Tracy W. Krohn, W&T Offshore's Chairman and Chief Executive Officer, stated, "In 2012 we successfully executed our capital plan, which was heavily weighted towards development and complemented with exploration projects to drive organic growth in 2013.  We converted 50% of our 2011 proved undeveloped reserves to a proved developed status and increased our proved developed crude oil reserves by 51% in 2012.  This allowed us to continue to take advantage of the on-going strength in oil prices and the premium we receive for our Gulf Coast production.  Additionally, our high value reserves provide a cushion from potential ceiling test impairment issues.

"Our success at our Yellow Rose project in West Texas contributed to the addition of proved oil reserves in 2012.  As we recently announced, due to the favorable initial results of our horizontal exploration wells, which tested the Wolfcamp formation, and the success of our down-spacing program to 40 acres on our vertical Wolfberry wells, we added significant proved oil reserves.  We are proceeding with an active drilling and development program and have seven horizontal Wolfcamp wells and 20 vertical wells currently planned for 2013.  We believe that our Yellow Rose project has the potential for a significant number of additional horizontal locations to develop crude oil from the Wolfcamp formation and possibly other formations beyond 2013.

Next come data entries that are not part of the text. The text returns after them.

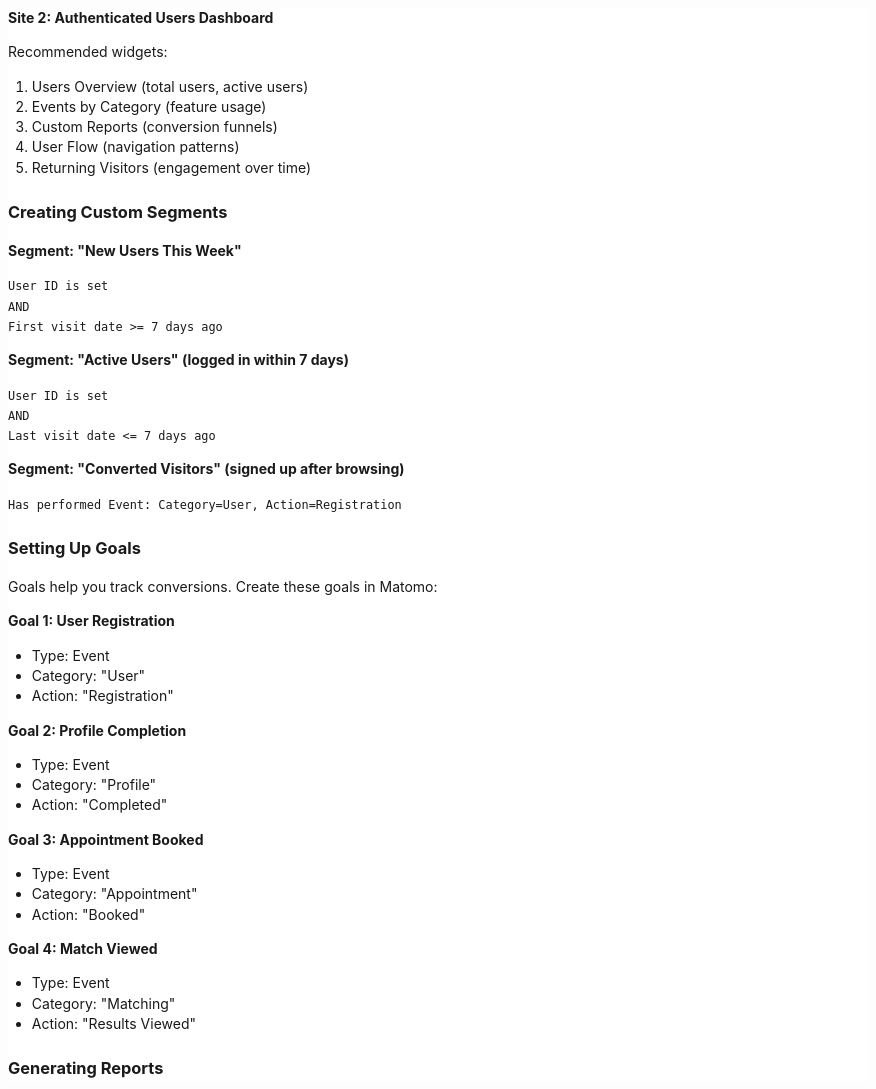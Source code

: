 **Site 2: Authenticated Users Dashboard**

Recommended widgets:
1. Users Overview (total users, active users)
2. Events by Category (feature usage)
3. Custom Reports (conversion funnels)
4. User Flow (navigation patterns)
5. Returning Visitors (engagement over time)

### Creating Custom Segments

**Segment: "New Users This Week"**
```
User ID is set
AND
First visit date >= 7 days ago
```

**Segment: "Active Users" (logged in within 7 days)**
```
User ID is set
AND
Last visit date <= 7 days ago
```

**Segment: "Converted Visitors" (signed up after browsing)**
```
Has performed Event: Category=User, Action=Registration
```

### Setting Up Goals

Goals help you track conversions. Create these goals in Matomo:

**Goal 1: User Registration**
- Type: Event
- Category: "User"
- Action: "Registration"

**Goal 2: Profile Completion**
- Type: Event
- Category: "Profile"
- Action: "Completed"

**Goal 3: Appointment Booked**
- Type: Event
- Category: "Appointment"
- Action: "Booked"

**Goal 4: Match Viewed**
- Type: Event
- Category: "Matching"
- Action: "Results Viewed"

### Generating Reports
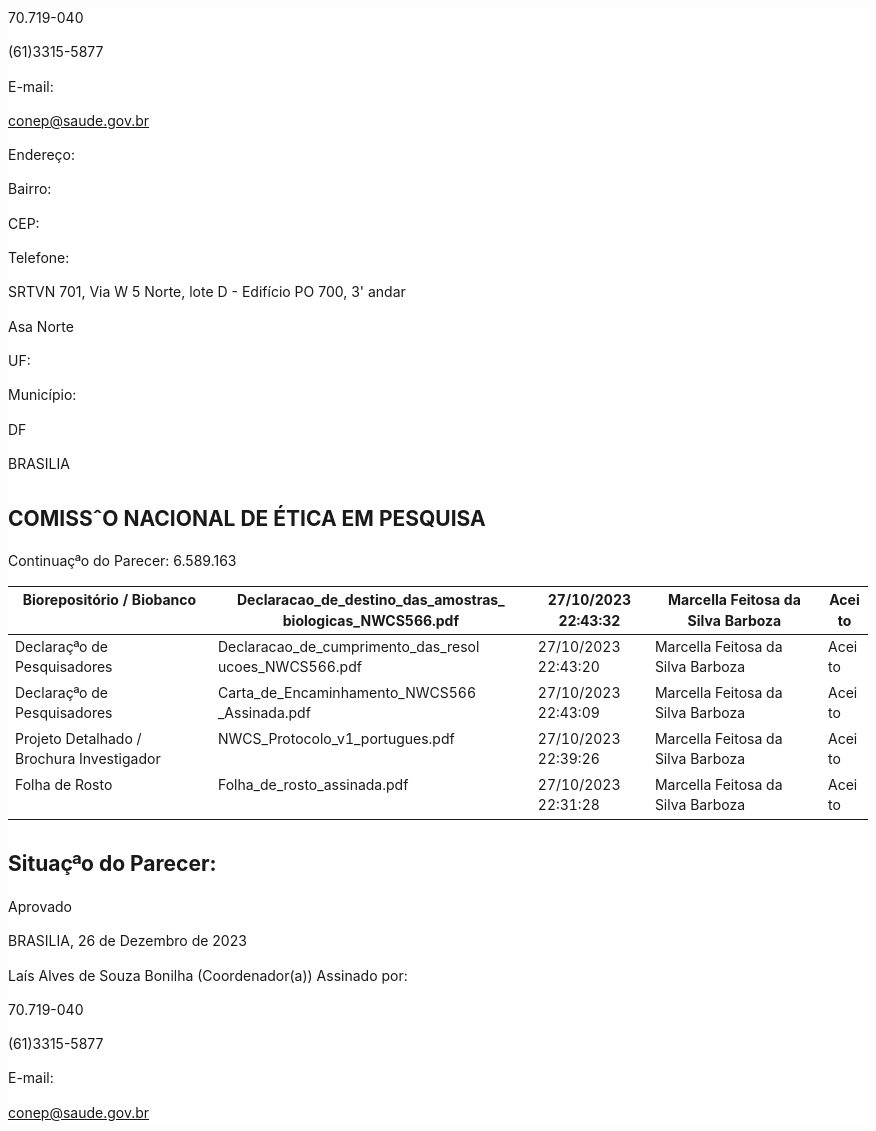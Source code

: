 70.719-040

(61)3315-5877

E-mail:

conep@saude.gov.br

Endereço:

Bairro:

CEP:

Telefone:

SRTVN 701, Via W 5 Norte, lote D - Edifício PO 700, 3' andar

Asa Norte

UF:

Município:

DF

BRASILIA



## COMISSˆO NACIONAL DE ÉTICA EM PESQUISA



Continuaçªo do Parecer: 6.589.163

| Biorepositório / Biobanco                 | Declaracao_de_destino_das_amostras_ biologicas_NWCS566.pdf   | 27/10/2023 22:43:32   | Marcella Feitosa da Silva Barboza   | Aceito   |
|-------------------------------------------|--------------------------------------------------------------|-----------------------|-------------------------------------|----------|
| Declaraçªo de Pesquisadores               | Declaracao_de_cumprimento_das_resol ucoes_NWCS566.pdf        | 27/10/2023 22:43:20   | Marcella Feitosa da Silva Barboza   | Aceito   |
| Declaraçªo de Pesquisadores               | Carta_de_Encaminhamento_NWCS566 _Assinada.pdf                | 27/10/2023 22:43:09   | Marcella Feitosa da Silva Barboza   | Aceito   |
| Projeto Detalhado / Brochura Investigador | NWCS_Protocolo_v1_portugues.pdf                              | 27/10/2023 22:39:26   | Marcella Feitosa da Silva Barboza   | Aceito   |
| Folha de Rosto                            | Folha_de_rosto_assinada.pdf                                  | 27/10/2023 22:31:28   | Marcella Feitosa da Silva Barboza   | Aceito   |

## Situaçªo do Parecer:

Aprovado

BRASILIA, 26 de Dezembro de 2023

Laís Alves de Souza Bonilha (Coordenador(a)) Assinado por:

70.719-040

(61)3315-5877

E-mail:

conep@saude.gov.br
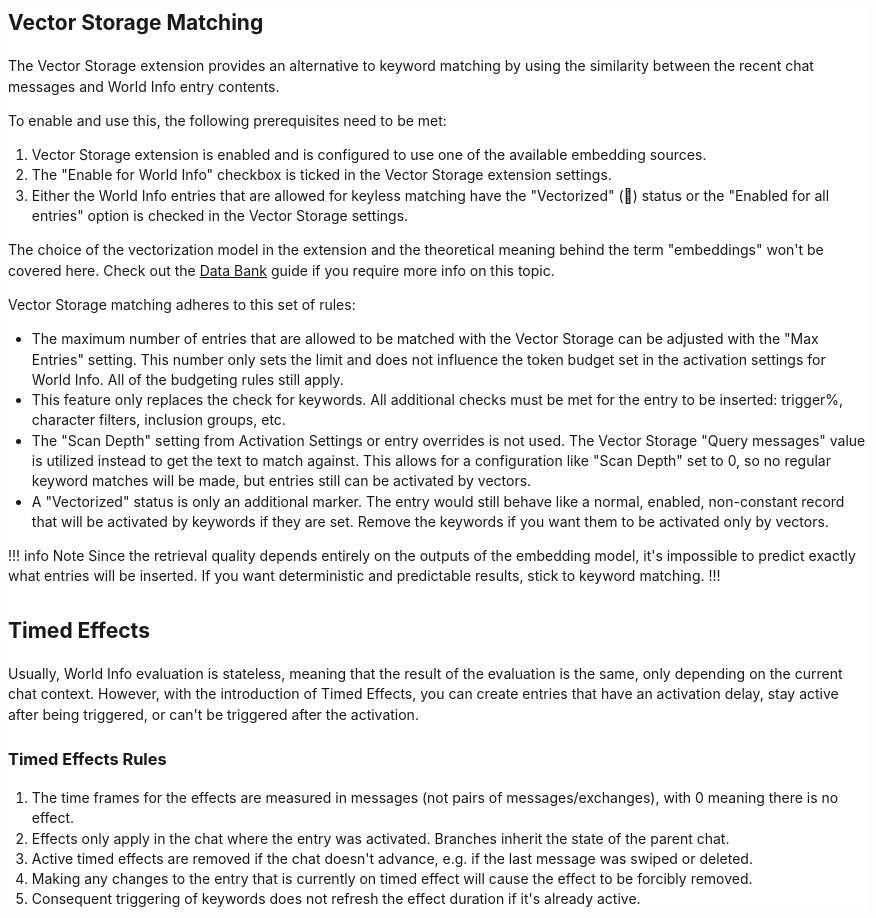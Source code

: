 ## Vector Storage Matching

The Vector Storage extension provides an alternative to keyword matching by using the similarity between the recent chat messages and World Info entry contents.

To enable and use this, the following prerequisites need to be met:

1. Vector Storage extension is enabled and is configured to use one of the available embedding sources.
2. The "Enable for World Info" checkbox is ticked in the Vector Storage extension settings.
3. Either the World Info entries that are allowed for keyless matching have the "Vectorized" (🔗) status or the "Enabled for all entries" option is checked in the Vector Storage settings.

The choice of the vectorization model in the extension and the theoretical meaning behind the term "embeddings" won't be covered here. Check out the [Data Bank](/Usage/Characters/data-bank.md#vector-storage) guide if you require more info on this topic.

Vector Storage matching adheres to this set of rules:

* The maximum number of entries that are allowed to be matched with the Vector Storage can be adjusted with the "Max Entries" setting. This number only sets the limit and does not influence the token budget set in the activation settings for World Info. All of the budgeting rules still apply.
* This feature only replaces the check for keywords. All additional checks must be met for the entry to be inserted: trigger%, character filters, inclusion groups, etc.
* The "Scan Depth" setting from Activation Settings or entry overrides is not used. The Vector Storage "Query messages" value is utilized instead to get the text to match against. This allows for a configuration like "Scan Depth" set to 0, so no regular keyword matches will be made, but entries still can be activated by vectors.
* A "Vectorized" status is only an additional marker. The entry would still behave like a normal, enabled, non-constant record that will be activated by keywords if they are set. Remove the keywords if you want them to be activated only by vectors.

!!! info Note
Since the retrieval quality depends entirely on the outputs of the embedding model, it's impossible to predict exactly what entries will be inserted. If you want deterministic and predictable results, stick to keyword matching.
!!!

## Timed Effects

Usually, World Info evaluation is stateless, meaning that the result of the evaluation is the same, only depending on the current chat context. However, with the introduction of Timed Effects, you can create entries that have an activation delay, stay active after being triggered, or can't be triggered after the activation.

### Timed Effects Rules

1. The time frames for the effects are measured in messages (not pairs of messages/exchanges), with 0 meaning there is no effect.
2. Effects only apply in the chat where the entry was activated. Branches inherit the state of the parent chat.
3. Active timed effects are removed if the chat doesn't advance, e.g. if the last message was swiped or deleted.
4. Making any changes to the entry that is currently on timed effect will cause the effect to be forcibly removed.
5. Consequent triggering of keywords does not refresh the effect duration if it's already active.
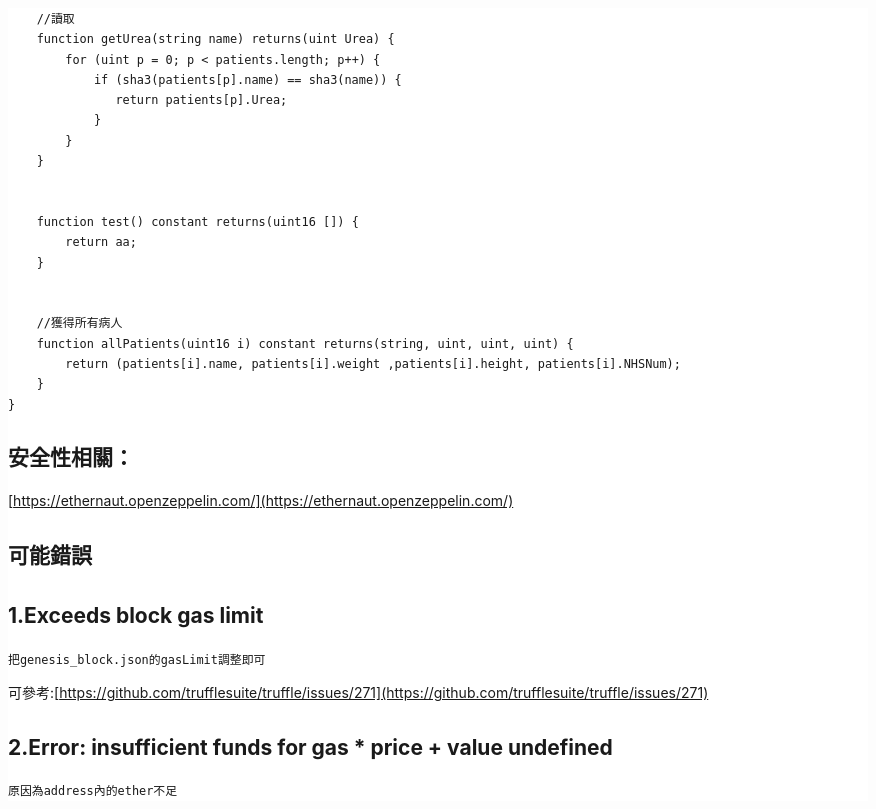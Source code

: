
 ```text
    //讀取
    function getUrea(string name) returns(uint Urea) {
        for (uint p = 0; p < patients.length; p++) {
            if (sha3(patients[p].name) == sha3(name)) {
               return patients[p].Urea;
            }
        }
    }


    function test() constant returns(uint16 []) {
        return aa;
    }


    //獲得所有病人
    function allPatients(uint16 i) constant returns(string, uint, uint, uint) {
        return (patients[i].name, patients[i].weight ,patients[i].height, patients[i].NHSNum);
    }
}
```

## 安全性相關：

[https://ethernaut.openzeppelin.com/](https://ethernaut.openzeppelin.com/)

## 可能錯誤

## 1.Exceeds block gas limit

```text
把genesis_block.json的gasLimit調整即可
```

可參考:[https://github.com/trufflesuite/truffle/issues/271](https://github.com/trufflesuite/truffle/issues/271)

## 2.Error: insufficient funds for gas \* price + value undefined

```text
原因為address內的ether不足
```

"Some of our other 2012 exploration activities were executed in the latter part of the year with encouraging results.  Our Star Prospect in East Texas is progressing well and we had encouraging results there from our fourth horizontal well.  We are moving forward with plans to drill one or more additional exploration wells in our Star Prospect in 2013.  No reserves were booked at year end 2012 for our Star Prospect.  In 2013, our capital budget will be heavily focused on exploration activities both onshore and offshore to drive organic growth, which in turn will allow us to accentuate these activities with acquisitions.  This provides greater flexibility in our growth strategy and will make us less reliant on acquisitions for expansion.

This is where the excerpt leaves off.